===== Extracted records =====
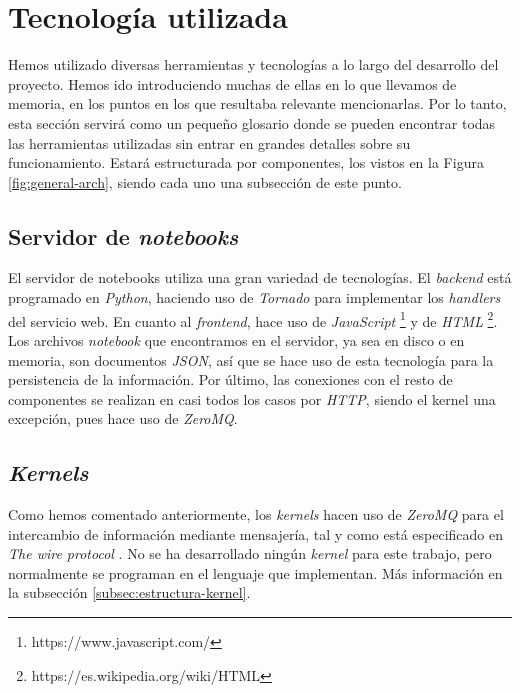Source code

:\documentclass[11pt,spanish,listoffigures]{tfgetsinf}
\begin{document}

\section{Tecnología utilizada}
\label{sec:tecno-utilizada}

Hemos utilizado diversas herramientas y tecnologías a lo largo del desarrollo del proyecto. Hemos ido introduciendo muchas de ellas en lo que llevamos de memoria, en los puntos en los que resultaba relevante mencionarlas. Por lo tanto, esta sección servirá como un pequeño glosario donde se pueden encontrar todas las herramientas utilizadas sin entrar en grandes detalles sobre su funcionamiento. Estará estructurada por componentes, los vistos en la Figura \ref{fig:general-arch}, siendo cada uno una subsección de este punto.


\subsection{Servidor de \textit{notebooks}}
\label{subsec:tecno-server}

El servidor de notebooks utiliza una gran variedad de tecnologías. El \textit{backend} está programado en \textit{Python}, haciendo uso de \textit{Tornado} para implementar los \textit{handlers} del servicio web. En cuanto al \textit{frontend}, hace uso de \textit{JavaScript} \footnote{https://www.javascript.com/} y de \textit{HTML} \footnote{https://es.wikipedia.org/wiki/HTML}. Los archivos \textit{notebook} que encontramos en el servidor, ya sea en disco o en memoria, son documentos \textit{JSON}, así que se hace uso de esta tecnología para la persistencia de la información. Por último, las conexiones con el resto de componentes se realizan en casi todos los casos por \textit{HTTP}, siendo el kernel una excepción, pues hace uso de \textit{ZeroMQ}. 


\subsection{\textit{Kernels}}
\label{subsec:tecno-kernels}

Como hemos comentado anteriormente, los \textit{kernels} hacen uso de \textit{ZeroMQ} para el intercambio de información mediante mensajería, tal y como está especificado en \textit{The wire protocol} \cite{wire-protocol}. No se ha desarrollado ningún \textit{kernel} para este trabajo, pero normalmente se programan en el lenguaje que implementan. Más información en la subsección \ref{subsec:estructura-kernel}.
\end{document}

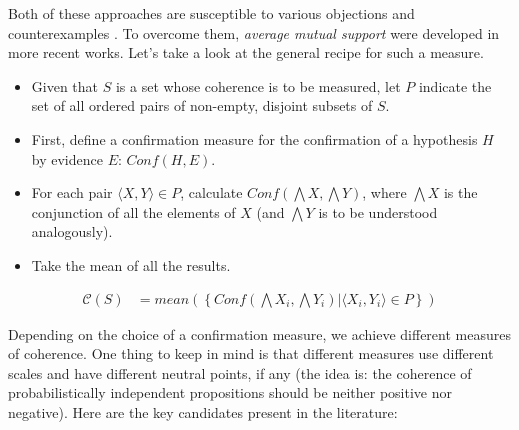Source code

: \documentclass[10pt,]{scrartcl}
\begin{document}
Both of these approaches are susceptible to various objections and counterexamples \citep{Merricks1995,shogenji1999conducive, Akiba2000Shogenjis, Shogenji2001Reply, bovens2004bayesian,Siebel2004On-Fitelsons-me,siebel2006against,Shogenji2006Why,crupi2007BayesianMeasuresEvidential, koscholke2016evaluating, Schippers2019General}. To overcome them, 
\textit{average mutual support} were developed in more recent works. Let’s take a look at  the general recipe for such a measure.


\begin{itemize}
\item
  Given that \(S\) is a set whose coherence is to be measured, let \(P\)
  indicate the set of all ordered pairs of non-empty, disjoint subsets
  of \(S\).
\item
  First, define a confirmation measure for the confirmation of a hypothesis \(H\) by evidence  \(E\): \(Conf(H,E)\).
\item
  For each pair \(\langle X, Y \rangle \in P\), calculate
  \(Conf(\bigwedge X, \bigwedge Y)\), where $\bigwedge X$  is the conjunction of all the elements of $X$ (and $\bigwedge Y$ is to be understood analogously).
\item
  Take the mean of all the results.
\end{itemize}\begin{align*}
    \mathcal{C}(S) & =
mean\left(\left\{Conf(\bigwedge X_i, \bigwedge Y_i) | \langle X_i, Y_i \rangle \in P\right\} \right)
\end{align*}

\noindent Depending on the choice of a confirmation measure, we achieve
different measures of coherence.  One thing to keep in mind is
that different measures use different scales and have different neutral points, if any (the idea is: the coherence of probabilistically independent propositions should be neither positive nor
negative). Here are the key candidates present in the literature:
\end{document}
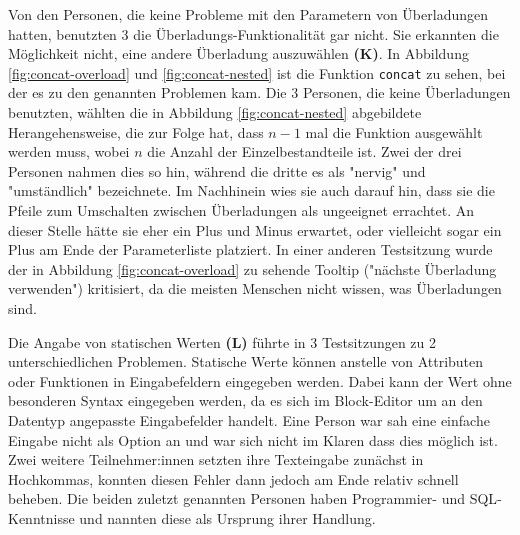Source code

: Von den Personen, die keine Probleme mit den Parametern von Überladungen hatten, benutzten 3 die Überladungs-Funktionalität gar nicht. Sie erkannten die Möglichkeit nicht, eine andere Überladung auszuwählen \textbf{(K)}. In Abbildung \ref{fig:concat-overload} und \ref{fig:concat-nested} ist die Funktion \texttt{concat} zu sehen, bei der es zu den genannten Problemen kam. Die 3 Personen, die keine Überladungen benutzten, wählten die in Abbildung \ref{fig:concat-nested} abgebildete Herangehensweise, die zur Folge hat, dass $n-1$ mal die Funktion ausgewählt werden muss, wobei $n$ die Anzahl der Einzelbestandteile ist. Zwei der drei Personen nahmen dies so hin, während die dritte es als "nervig" und "umständlich" bezeichnete.  Im Nachhinein wies sie auch darauf hin, dass sie die Pfeile zum Umschalten zwischen Überladungen als ungeeignet errachtet. An dieser Stelle hätte sie eher ein Plus und Minus erwartet, oder vielleicht sogar ein Plus am Ende der Parameterliste platziert. In einer anderen Testsitzung wurde der in Abbildung \ref{fig:concat-overload} zu sehende Tooltip ("nächste Überladung verwenden") kritisiert, da die meisten Menschen nicht wissen, was Überladungen sind. 

Die Angabe von statischen Werten \textbf{(L)} führte in 3 Testsitzungen zu 2 unterschiedlichen Problemen. Statische Werte können anstelle von Attributen oder Funktionen in Eingabefeldern eingegeben werden. Dabei kann der Wert ohne besonderen Syntax eingegeben werden, da es sich im Block-Editor um an den Datentyp angepasste Eingabefelder handelt. Eine Person war sah eine einfache Eingabe nicht als Option an und war sich nicht im Klaren dass dies möglich ist. Zwei weitere Teilnehmer:innen setzten ihre Texteingabe zunächst in Hochkommas, konnten diesen Fehler dann jedoch am Ende relativ schnell beheben. Die beiden zuletzt genannten Personen haben Programmier- und \ac{SQL}-Kenntnisse und nannten diese als Ursprung ihrer Handlung.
=====
__Task directions__
Return the material in full, word for word, and skip the pictures.

__Answer__
Source code

:\documentclass[11pt,spanish,listoffigures]{tfgetsinf}
\begin{document}

\section{Tecnología utilizada}
\label{sec:tecno-utilizada}

Hemos utilizado diversas herramientas y tecnologías a lo largo del desarrollo del proyecto. Hemos ido introduciendo muchas de ellas en lo que llevamos de memoria, en los puntos en los que resultaba relevante mencionarlas. Por lo tanto, esta sección servirá como un pequeño glosario donde se pueden encontrar todas las herramientas utilizadas sin entrar en grandes detalles sobre su funcionamiento. Estará estructurada por componentes, los vistos en la Figura \ref{fig:general-arch}, siendo cada uno una subsección de este punto.


\subsection{Servidor de \textit{notebooks}}
\label{subsec:tecno-server}

El servidor de notebooks utiliza una gran variedad de tecnologías. El \textit{backend} está programado en \textit{Python}, haciendo uso de \textit{Tornado} para implementar los \textit{handlers} del servicio web. En cuanto al \textit{frontend}, hace uso de \textit{JavaScript} \footnote{https://www.javascript.com/} y de \textit{HTML} \footnote{https://es.wikipedia.org/wiki/HTML}. Los archivos \textit{notebook} que encontramos en el servidor, ya sea en disco o en memoria, son documentos \textit{JSON}, así que se hace uso de esta tecnología para la persistencia de la información. Por último, las conexiones con el resto de componentes se realizan en casi todos los casos por \textit{HTTP}, siendo el kernel una excepción, pues hace uso de \textit{ZeroMQ}. 


\subsection{\textit{Kernels}}
\label{subsec:tecno-kernels}

Como hemos comentado anteriormente, los \textit{kernels} hacen uso de \textit{ZeroMQ} para el intercambio de información mediante mensajería, tal y como está especificado en \textit{The wire protocol} \cite{wire-protocol}. No se ha desarrollado ningún \textit{kernel} para este trabajo, pero normalmente se programan en el lenguaje que implementan. Más información en la subsección \ref{subsec:estructura-kernel}.
\end{document}

Source code

: \documentclass[10pt,]{scrartcl}
\begin{document}
Both of these approaches are susceptible to various objections and counterexamples \citep{Merricks1995,shogenji1999conducive, Akiba2000Shogenjis, Shogenji2001Reply, bovens2004bayesian,Siebel2004On-Fitelsons-me,siebel2006against,Shogenji2006Why,crupi2007BayesianMeasuresEvidential, koscholke2016evaluating, Schippers2019General}. To overcome them, 
\textit{average mutual support} were developed in more recent works. Let’s take a look at  the general recipe for such a measure.


\begin{itemize}
\item
  Given that \(S\) is a set whose coherence is to be measured, let \(P\)
  indicate the set of all ordered pairs of non-empty, disjoint subsets
  of \(S\).
\item
  First, define a confirmation measure for the confirmation of a hypothesis \(H\) by evidence  \(E\): \(Conf(H,E)\).
\item
  For each pair \(\langle X, Y \rangle \in P\), calculate
  \(Conf(\bigwedge X, \bigwedge Y)\), where $\bigwedge X$  is the conjunction of all the elements of $X$ (and $\bigwedge Y$ is to be understood analogously).
\item
  Take the mean of all the results.
\end{itemize}\begin{align*}
    \mathcal{C}(S) & =
mean\left(\left\{Conf(\bigwedge X_i, \bigwedge Y_i) | \langle X_i, Y_i \rangle \in P\right\} \right)
\end{align*}

\noindent Depending on the choice of a confirmation measure, we achieve
different measures of coherence.  One thing to keep in mind is
that different measures use different scales and have different neutral points, if any (the idea is: the coherence of probabilistically independent propositions should be neither positive nor
negative). Here are the key candidates present in the literature:
\end{document}
Source code

: Von den Personen, die keine Probleme mit den Parametern von Überladungen hatten, benutzten 3 die Überladungs-Funktionalität gar nicht. Sie erkannten die Möglichkeit nicht, eine andere Überladung auszuwählen \textbf{(K)}. In Abbildung \ref{fig:concat-overload} und \ref{fig:concat-nested} ist die Funktion \texttt{concat} zu sehen, bei der es zu den genannten Problemen kam. Die 3 Personen, die keine Überladungen benutzten, wählten die in Abbildung \ref{fig:concat-nested} abgebildete Herangehensweise, die zur Folge hat, dass $n-1$ mal die Funktion ausgewählt werden muss, wobei $n$ die Anzahl der Einzelbestandteile ist. Zwei der drei Personen nahmen dies so hin, während die dritte es als "nervig" und "umständlich" bezeichnete.  Im Nachhinein wies sie auch darauf hin, dass sie die Pfeile zum Umschalten zwischen Überladungen als ungeeignet errachtet. An dieser Stelle hätte sie eher ein Plus und Minus erwartet, oder vielleicht sogar ein Plus am Ende der Parameterliste platziert. In einer anderen Testsitzung wurde der in Abbildung \ref{fig:concat-overload} zu sehende Tooltip ("nächste Überladung verwenden") kritisiert, da die meisten Menschen nicht wissen, was Überladungen sind. 

Die Angabe von statischen Werten \textbf{(L)} führte in 3 Testsitzungen zu 2 unterschiedlichen Problemen. Statische Werte können anstelle von Attributen oder Funktionen in Eingabefeldern eingegeben werden. Dabei kann der Wert ohne besonderen Syntax eingegeben werden, da es sich im Block-Editor um an den Datentyp angepasste Eingabefelder handelt. Eine Person war sah eine einfache Eingabe nicht als Option an und war sich nicht im Klaren dass dies möglich ist. Zwei weitere Teilnehmer:innen setzten ihre Texteingabe zunächst in Hochkommas, konnten diesen Fehler dann jedoch am Ende relativ schnell beheben. Die beiden zuletzt genannten Personen haben Programmier- und \ac{SQL}-Kenntnisse und nannten diese als Ursprung ihrer Handlung.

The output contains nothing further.